Segundo as investigações da Polícia Civil do Distrito Federal (PCDF), ele se apresentava como médico veterinário desde, pelo menos, 2020. Além de atuar profissionalmente, ele afirmava ser proprietário de uma clínica veterinária no Guará (DF).
Ronald teria arrendado um hospital veterinário na Asa Sul, mas perdeu o controle do estabelecimento após deixar de pagar despesas básicas e profissionais que atuavam no local. O imóvel acabou retornando aos antigos donos da clínica.
O esquema do homem começou a ruir após veterinários que trabalhavam com ele desconfiarem de sua conduta profissional, especialmente diante de casos clínicos mais complexos. As suspeitas foram levadas ao CRMV-DF e à PCDF, que instaurou inquérito para verificar a autenticidade do diploma apresentado por Ronald.

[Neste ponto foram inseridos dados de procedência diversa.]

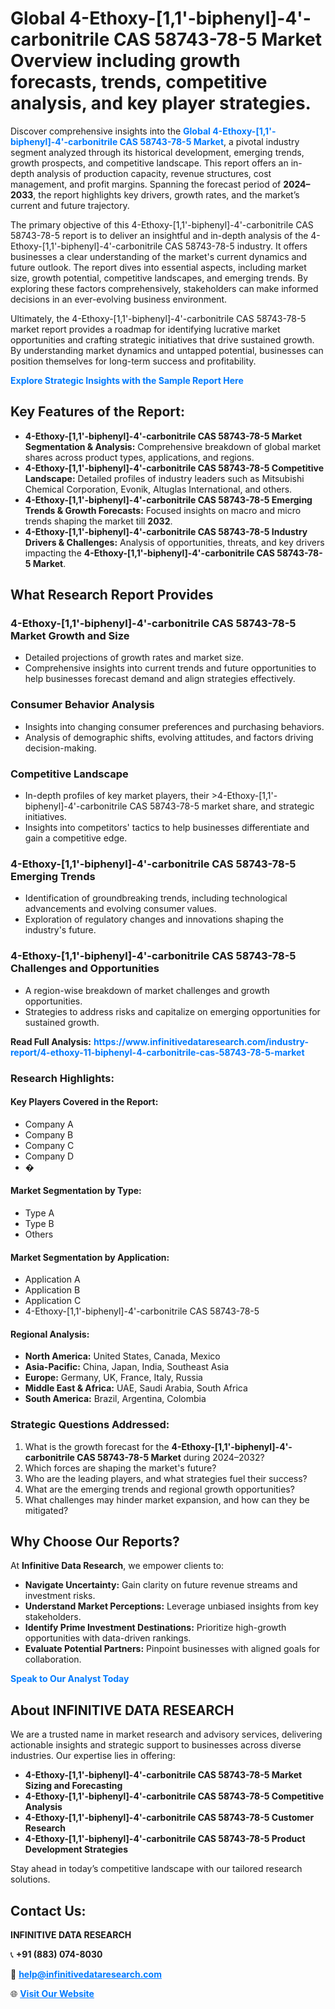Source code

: <h1>Global 4-Ethoxy-[1,1'-biphenyl]-4'-carbonitrile CAS 58743-78-5 Market Overview including growth forecasts, trends, competitive analysis, and key player strategies.</h1>
<p>
Discover comprehensive insights into the 
<a href="https://www.infinitivedataresearch.com/industry-report/4-ethoxy-11-biphenyl-4-carbonitrile-cas-58743-78-5-market" rel="dofollow" style="color: #007BFF; text-decoration: none;"><strong>Global 4-Ethoxy-[1,1'-biphenyl]-4'-carbonitrile CAS 58743-78-5 Market</strong></a>, a pivotal industry segment analyzed through its historical development, emerging trends, growth prospects, and competitive landscape. This report offers an in-depth analysis of production capacity, revenue structures, cost management, and profit margins. Spanning the forecast period of <strong>2024–2033</strong>, the report highlights key drivers, growth rates, and the market’s current and future trajectory.
</p>
<p>
The primary objective of this 4-Ethoxy-[1,1'-biphenyl]-4'-carbonitrile CAS 58743-78-5 report is to deliver an insightful and in-depth analysis of the 4-Ethoxy-[1,1'-biphenyl]-4'-carbonitrile CAS 58743-78-5 industry. It offers businesses a clear understanding of the market's current dynamics and future outlook. The report dives into essential aspects, including market size, growth potential, competitive landscapes, and emerging trends. By exploring these factors comprehensively, stakeholders can make informed decisions in an ever-evolving business environment.
</p>
<p>
Ultimately, the 4-Ethoxy-[1,1'-biphenyl]-4'-carbonitrile CAS 58743-78-5 market report provides a roadmap for identifying lucrative market opportunities and crafting strategic initiatives that drive sustained growth. By understanding market dynamics and untapped potential, businesses can position themselves for long-term success and profitability.
</p>
<p>
<a href="https://www.infinitivedataresearch.com/request-sample/reportId=111846" style="color: #007BFF; text-decoration: none;"><strong>Explore Strategic Insights with the Sample Report Here</strong></a>
</p>

<h2>Key Features of the Report:</h2>
<ul>
<li><strong>4-Ethoxy-[1,1'-biphenyl]-4'-carbonitrile CAS 58743-78-5 Market Segmentation & Analysis:</strong> Comprehensive breakdown of global market shares across product types, applications, and regions.</li>
<li><strong>4-Ethoxy-[1,1'-biphenyl]-4'-carbonitrile CAS 58743-78-5 Competitive Landscape:</strong> Detailed profiles of industry leaders such as Mitsubishi Chemical Corporation, Evonik, Altuglas International, and others.</li>
<li><strong>4-Ethoxy-[1,1'-biphenyl]-4'-carbonitrile CAS 58743-78-5 Emerging Trends & Growth Forecasts:</strong> Focused insights on macro and micro trends shaping the market till <strong>2032</strong>.</li>
<li><strong>4-Ethoxy-[1,1'-biphenyl]-4'-carbonitrile CAS 58743-78-5 Industry Drivers & Challenges:</strong> Analysis of opportunities, threats, and key drivers impacting the <strong>4-Ethoxy-[1,1'-biphenyl]-4'-carbonitrile CAS 58743-78-5 Market</strong>.</li>
</ul>

<h2>What Research Report Provides</h2>
<h3>4-Ethoxy-[1,1'-biphenyl]-4'-carbonitrile CAS 58743-78-5 Market Growth and Size</h3>
<ul>
<li>Detailed projections of growth rates and market size.</li>
<li>Comprehensive insights into current trends and future opportunities to help businesses forecast demand and align strategies effectively.</li>
</ul>

<h3>Consumer Behavior Analysis</h3>
<ul>
<li>Insights into changing consumer preferences and purchasing behaviors.</li>
<li>Analysis of demographic shifts, evolving attitudes, and factors driving decision-making.</li>
</ul>

<h3>Competitive Landscape</h3>
<ul>
<li>In-depth profiles of key market players, their >4-Ethoxy-[1,1'-biphenyl]-4'-carbonitrile CAS 58743-78-5 market share, and strategic initiatives.</li>
<li>Insights into competitors' tactics to help businesses differentiate and gain a competitive edge.</li>
</ul>

<h3>4-Ethoxy-[1,1'-biphenyl]-4'-carbonitrile CAS 58743-78-5 Emerging Trends</h3>
<ul>
<li>Identification of groundbreaking trends, including technological advancements and evolving consumer values.</li>
<li>Exploration of regulatory changes and innovations shaping the industry's future.</li>
</ul>

<h3>4-Ethoxy-[1,1'-biphenyl]-4'-carbonitrile CAS 58743-78-5 Challenges and Opportunities</h3>
<ul>
<li>A region-wise breakdown of market challenges and growth opportunities.</li>
<li>Strategies to address risks and capitalize on emerging opportunities for sustained growth.</li>
</ul>
<p><strong>Read Full Analysis:</strong> <a href="https://www.infinitivedataresearch.com/industry-report/4-ethoxy-11-biphenyl-4-carbonitrile-cas-58743-78-5-market" rel="dofollow" style="color: #007BFF; text-decoration: none;"><strong>https://www.infinitivedataresearch.com/industry-report/4-ethoxy-11-biphenyl-4-carbonitrile-cas-58743-78-5-market</strong></a></p>
<h3>Research Highlights:</h3>
<h4>Key Players Covered in the Report:</h4>
<ul><li>Company A</li><li>Company B</li><li>Company C</li><li>Company D</li><li>�</li></ul>
<h4>Market Segmentation by Type:</h4>
<ul><li>Type A</li><li>Type B</li><li>Others</li></ul>
<h4>Market Segmentation by Application:</h4>
<ul><li>Application A</li><li>Application B</li><li>Application C</li><li>4-Ethoxy-[1,1&#039;-biphenyl]-4&#039;-carbonitrile CAS 58743-78-5</li></ul>

<h4>Regional Analysis:</h4>
<ul>
<li><strong>North America:</strong> United States, Canada, Mexico</li>
<li><strong>Asia-Pacific:</strong> China, Japan, India, Southeast Asia</li>
<li><strong>Europe:</strong> Germany, UK, France, Italy, Russia</li>
<li><strong>Middle East & Africa:</strong> UAE, Saudi Arabia, South Africa</li>
<li><strong>South America:</strong> Brazil, Argentina, Colombia</li>
</ul>

<h3>Strategic Questions Addressed:</h3>
<ol>
<li>What is the growth forecast for the <strong>4-Ethoxy-[1,1'-biphenyl]-4'-carbonitrile CAS 58743-78-5 Market</strong> during 2024–2032?</li>
<li>Which forces are shaping the market's future?</li>
<li>Who are the leading players, and what strategies fuel their success?</li>
<li>What are the emerging trends and regional growth opportunities?</li>
<li>What challenges may hinder market expansion, and how can they be mitigated?</li>
</ol>

<h2>Why Choose Our Reports?</h2>
<p>At <strong>Infinitive Data Research</strong>, we empower clients to:</p>
<ul>
<li><strong>Navigate Uncertainty:</strong> Gain clarity on future revenue streams and investment risks.</li>
<li><strong>Understand Market Perceptions:</strong> Leverage unbiased insights from key stakeholders.</li>
<li><strong>Identify Prime Investment Destinations:</strong> Prioritize high-growth opportunities with data-driven rankings.</li>
<li><strong>Evaluate Potential Partners:</strong> Pinpoint businesses with aligned goals for collaboration.</li>
</ul>
<p><a href="https://www.infinitivedataresearch.com/industry-report/4-ethoxy-11-biphenyl-4-carbonitrile-cas-58743-78-5-market" rel="dofollow" style="color: #007BFF; text-decoration: none;"><strong>Speak to Our Analyst Today</strong></a></p>

<h2>About INFINITIVE DATA RESEARCH</h2>
<p>We are a trusted name in market research and advisory services, delivering actionable insights and strategic support to businesses across diverse industries. Our expertise lies in offering:</p>
<ul>
<li><strong>4-Ethoxy-[1,1'-biphenyl]-4'-carbonitrile CAS 58743-78-5 Market Sizing and Forecasting</strong></li>
<li><strong>4-Ethoxy-[1,1'-biphenyl]-4'-carbonitrile CAS 58743-78-5 Competitive Analysis</strong></li>
<li><strong>4-Ethoxy-[1,1'-biphenyl]-4'-carbonitrile CAS 58743-78-5 Customer Research</strong></li>
<li><strong>4-Ethoxy-[1,1'-biphenyl]-4'-carbonitrile CAS 58743-78-5 Product Development Strategies</strong></li>
</ul>
<p>Stay ahead in today’s competitive landscape with our tailored research solutions.</p>

<h2>Contact Us:</h2>
<p><strong>INFINITIVE DATA RESEARCH</strong></p>
<p>📞 <strong>+91 (883) 074-8030</strong></p>
<p>📧 <strong><a href="mailto:help@infinitivedataresearch.com" style="color: #007BFF;">help@infinitivedataresearch.com</a></strong></p>
<p>🌐 <strong><a href="https://www.infinitivedataresearch.com" rel="dofollow" style="color: #007BFF;">Visit Our Website</a></strong></p>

Durante a apuração, a universidade citada no documento negou qualquer vínculo acadêmico com o investigado. Diante da confirmação da fraude, o CRMV-DF foi formalmente notificado e anulou o registro do falso veterinário.
Em portaria oficial, o conselho determinou que a punição tenha efeito retroativo, o que significa que, do ponto de vista legal, Ronald nunca esteve regularmente inscrito na profissão. O CRMV também solicitou a notificação do Ministério Público, para que outras providências sejam adotadas.
Segundo a legislação brasileira, o uso de documento falso e o exercício ilegal da profissão são crimes. Em caso de condenação, o envolvido pode ser penalizado com reclusão de 2 a 6 anos, além de multa.